Wrecker is an actress, and she is only interested in men who are good-looking, famous… and who are already in relationships with other women. While she is working with your man, she goes to work on him. She’s clever about it too. She will pal around with him rather innocently at first, then gradually seduce him with home-baked goods, sweet smiles, pouting, hair-tossing, and compliments. She always waits for him to make the first physical move. Once that happens, she will have his pants off so fast it would make your head spin. She is directly – yes, directly – responsible for wreaking havoc on three celebrity couples in the past three years. (Blind Gossip)
In her defense, I’d make out with her too if she brought me a freshly frosted blondie bar. I’ll guess Blake Lively? Because she kind of looks like she giggles all flirty-like when she unwraps the cellophane off the plate of cookies she baked. You know, like “Ehehehehe, I bet you’d love to unwrap my cookie.” Oh, and apparently Blake Lively is addicted to baking and shit.

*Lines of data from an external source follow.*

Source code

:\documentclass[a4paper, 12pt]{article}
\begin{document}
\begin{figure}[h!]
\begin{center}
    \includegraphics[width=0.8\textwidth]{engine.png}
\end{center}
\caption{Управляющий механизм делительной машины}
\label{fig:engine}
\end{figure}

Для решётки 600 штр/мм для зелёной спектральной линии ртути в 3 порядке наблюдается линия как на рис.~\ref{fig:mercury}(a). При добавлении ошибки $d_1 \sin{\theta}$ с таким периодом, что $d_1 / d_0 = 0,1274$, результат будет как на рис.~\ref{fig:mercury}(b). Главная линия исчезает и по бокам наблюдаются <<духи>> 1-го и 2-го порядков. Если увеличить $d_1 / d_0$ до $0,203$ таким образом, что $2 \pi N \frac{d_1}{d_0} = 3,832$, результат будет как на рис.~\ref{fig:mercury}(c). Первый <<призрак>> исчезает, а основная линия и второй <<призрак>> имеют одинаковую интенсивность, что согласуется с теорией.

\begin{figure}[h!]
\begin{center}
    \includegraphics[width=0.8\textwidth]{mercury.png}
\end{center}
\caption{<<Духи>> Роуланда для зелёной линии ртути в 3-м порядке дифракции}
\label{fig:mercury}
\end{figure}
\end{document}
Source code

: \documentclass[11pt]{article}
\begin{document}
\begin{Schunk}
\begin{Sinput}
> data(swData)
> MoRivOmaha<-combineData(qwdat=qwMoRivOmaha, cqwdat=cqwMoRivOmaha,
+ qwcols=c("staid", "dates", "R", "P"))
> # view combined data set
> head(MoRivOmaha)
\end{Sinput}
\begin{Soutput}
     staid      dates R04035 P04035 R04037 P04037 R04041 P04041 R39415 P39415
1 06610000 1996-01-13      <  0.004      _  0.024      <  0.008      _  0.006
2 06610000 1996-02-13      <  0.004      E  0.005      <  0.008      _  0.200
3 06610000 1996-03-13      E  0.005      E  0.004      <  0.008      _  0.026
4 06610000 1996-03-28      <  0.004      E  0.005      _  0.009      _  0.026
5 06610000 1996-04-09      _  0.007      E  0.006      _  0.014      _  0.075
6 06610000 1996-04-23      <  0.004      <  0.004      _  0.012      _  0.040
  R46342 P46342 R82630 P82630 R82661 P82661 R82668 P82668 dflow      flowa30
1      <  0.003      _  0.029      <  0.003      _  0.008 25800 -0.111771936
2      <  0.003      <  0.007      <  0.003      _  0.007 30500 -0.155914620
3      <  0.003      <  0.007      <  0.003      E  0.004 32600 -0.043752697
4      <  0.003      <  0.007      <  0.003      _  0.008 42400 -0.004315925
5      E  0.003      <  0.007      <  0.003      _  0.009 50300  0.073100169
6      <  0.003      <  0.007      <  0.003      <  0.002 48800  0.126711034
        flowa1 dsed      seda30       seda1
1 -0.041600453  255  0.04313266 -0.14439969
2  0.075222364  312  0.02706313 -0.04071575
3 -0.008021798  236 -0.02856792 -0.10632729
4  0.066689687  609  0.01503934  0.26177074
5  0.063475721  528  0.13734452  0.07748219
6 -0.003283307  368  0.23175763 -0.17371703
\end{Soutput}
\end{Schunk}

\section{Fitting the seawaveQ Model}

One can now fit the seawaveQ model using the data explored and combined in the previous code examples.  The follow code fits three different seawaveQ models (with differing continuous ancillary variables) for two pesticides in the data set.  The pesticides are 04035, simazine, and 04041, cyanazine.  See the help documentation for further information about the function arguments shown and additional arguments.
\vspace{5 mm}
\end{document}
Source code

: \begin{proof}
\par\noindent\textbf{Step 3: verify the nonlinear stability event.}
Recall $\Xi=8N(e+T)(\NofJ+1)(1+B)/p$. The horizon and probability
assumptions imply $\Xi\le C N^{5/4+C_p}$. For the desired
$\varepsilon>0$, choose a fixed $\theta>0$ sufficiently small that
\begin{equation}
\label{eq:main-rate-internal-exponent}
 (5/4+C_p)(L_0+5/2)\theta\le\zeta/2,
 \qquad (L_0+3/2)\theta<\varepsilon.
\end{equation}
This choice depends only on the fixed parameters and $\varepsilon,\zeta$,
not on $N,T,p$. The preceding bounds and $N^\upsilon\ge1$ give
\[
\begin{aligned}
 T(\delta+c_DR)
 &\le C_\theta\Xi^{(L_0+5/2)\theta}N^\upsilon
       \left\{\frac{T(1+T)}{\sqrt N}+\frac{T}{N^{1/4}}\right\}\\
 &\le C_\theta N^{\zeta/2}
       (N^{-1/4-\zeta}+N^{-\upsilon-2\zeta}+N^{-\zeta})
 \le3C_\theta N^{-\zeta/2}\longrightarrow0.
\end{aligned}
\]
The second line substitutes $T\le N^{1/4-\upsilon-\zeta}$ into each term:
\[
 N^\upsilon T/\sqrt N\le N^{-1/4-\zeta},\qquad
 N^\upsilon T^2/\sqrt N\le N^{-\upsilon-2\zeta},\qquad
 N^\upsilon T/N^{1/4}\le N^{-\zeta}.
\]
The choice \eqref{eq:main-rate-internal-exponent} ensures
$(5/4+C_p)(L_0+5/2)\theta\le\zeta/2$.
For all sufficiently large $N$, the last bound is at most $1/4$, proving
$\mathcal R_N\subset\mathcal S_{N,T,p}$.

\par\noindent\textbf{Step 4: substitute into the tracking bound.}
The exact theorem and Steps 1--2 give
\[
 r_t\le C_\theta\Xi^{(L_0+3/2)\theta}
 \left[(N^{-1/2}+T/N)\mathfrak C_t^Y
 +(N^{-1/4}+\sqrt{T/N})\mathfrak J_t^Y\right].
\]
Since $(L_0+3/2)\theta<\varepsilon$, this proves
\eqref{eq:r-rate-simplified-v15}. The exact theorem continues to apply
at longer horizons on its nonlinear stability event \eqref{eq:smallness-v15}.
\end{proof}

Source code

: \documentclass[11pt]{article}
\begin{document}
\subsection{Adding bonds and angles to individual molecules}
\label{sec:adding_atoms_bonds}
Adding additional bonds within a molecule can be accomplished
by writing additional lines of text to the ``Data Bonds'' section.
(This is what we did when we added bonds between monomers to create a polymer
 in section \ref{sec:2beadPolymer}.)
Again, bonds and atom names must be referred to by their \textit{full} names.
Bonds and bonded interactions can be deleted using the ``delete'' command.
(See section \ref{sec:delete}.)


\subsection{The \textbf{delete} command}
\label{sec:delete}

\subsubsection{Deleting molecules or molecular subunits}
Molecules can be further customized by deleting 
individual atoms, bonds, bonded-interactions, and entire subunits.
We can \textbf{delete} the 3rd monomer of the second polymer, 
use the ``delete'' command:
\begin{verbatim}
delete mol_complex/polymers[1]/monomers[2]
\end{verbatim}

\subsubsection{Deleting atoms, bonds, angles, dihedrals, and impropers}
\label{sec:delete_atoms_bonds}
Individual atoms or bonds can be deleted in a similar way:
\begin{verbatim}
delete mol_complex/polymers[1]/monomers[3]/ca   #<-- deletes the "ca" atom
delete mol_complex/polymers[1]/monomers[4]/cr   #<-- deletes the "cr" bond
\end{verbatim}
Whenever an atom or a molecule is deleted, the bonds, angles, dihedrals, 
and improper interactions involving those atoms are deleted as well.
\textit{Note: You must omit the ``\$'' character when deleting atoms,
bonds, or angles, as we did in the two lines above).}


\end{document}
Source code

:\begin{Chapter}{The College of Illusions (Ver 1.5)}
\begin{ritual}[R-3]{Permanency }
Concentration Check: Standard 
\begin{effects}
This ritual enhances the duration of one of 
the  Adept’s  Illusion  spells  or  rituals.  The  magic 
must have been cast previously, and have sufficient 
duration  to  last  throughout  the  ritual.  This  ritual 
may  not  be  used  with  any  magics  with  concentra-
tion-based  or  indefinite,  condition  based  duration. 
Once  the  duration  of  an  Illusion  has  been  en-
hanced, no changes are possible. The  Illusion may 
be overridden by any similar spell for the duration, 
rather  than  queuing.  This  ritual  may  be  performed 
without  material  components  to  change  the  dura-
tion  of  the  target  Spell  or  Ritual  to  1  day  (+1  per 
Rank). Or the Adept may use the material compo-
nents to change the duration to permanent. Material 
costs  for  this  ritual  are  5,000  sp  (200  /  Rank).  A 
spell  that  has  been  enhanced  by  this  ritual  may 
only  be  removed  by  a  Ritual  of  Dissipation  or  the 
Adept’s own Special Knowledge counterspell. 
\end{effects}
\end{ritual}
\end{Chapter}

According to a source, this aging male singer who was on the television circuit for a while was cruising for male prostitutes on a daily basis until he contracted a very serious STD. He now is so terrified of this happening again, he allegedly only goes online for steamy chat sessions. (BuzzFoto)
Don’t hassle The Hoff…unless you’re D/D free. Or this could also be George Michael? That’s probably too easy. Or Donny Osmond?
Which prettyboy TV actor got everyone at NYC club SL gossiping when he was spotted in a dark corner locking lips with a young blonde… guy?! “They were openly kissing and cuddling up together for some time,” an eyewitness tells Star. (Star Magazine via Blind Gossip)
Obviously, Ed O’Neill, but probably Chace Crawford?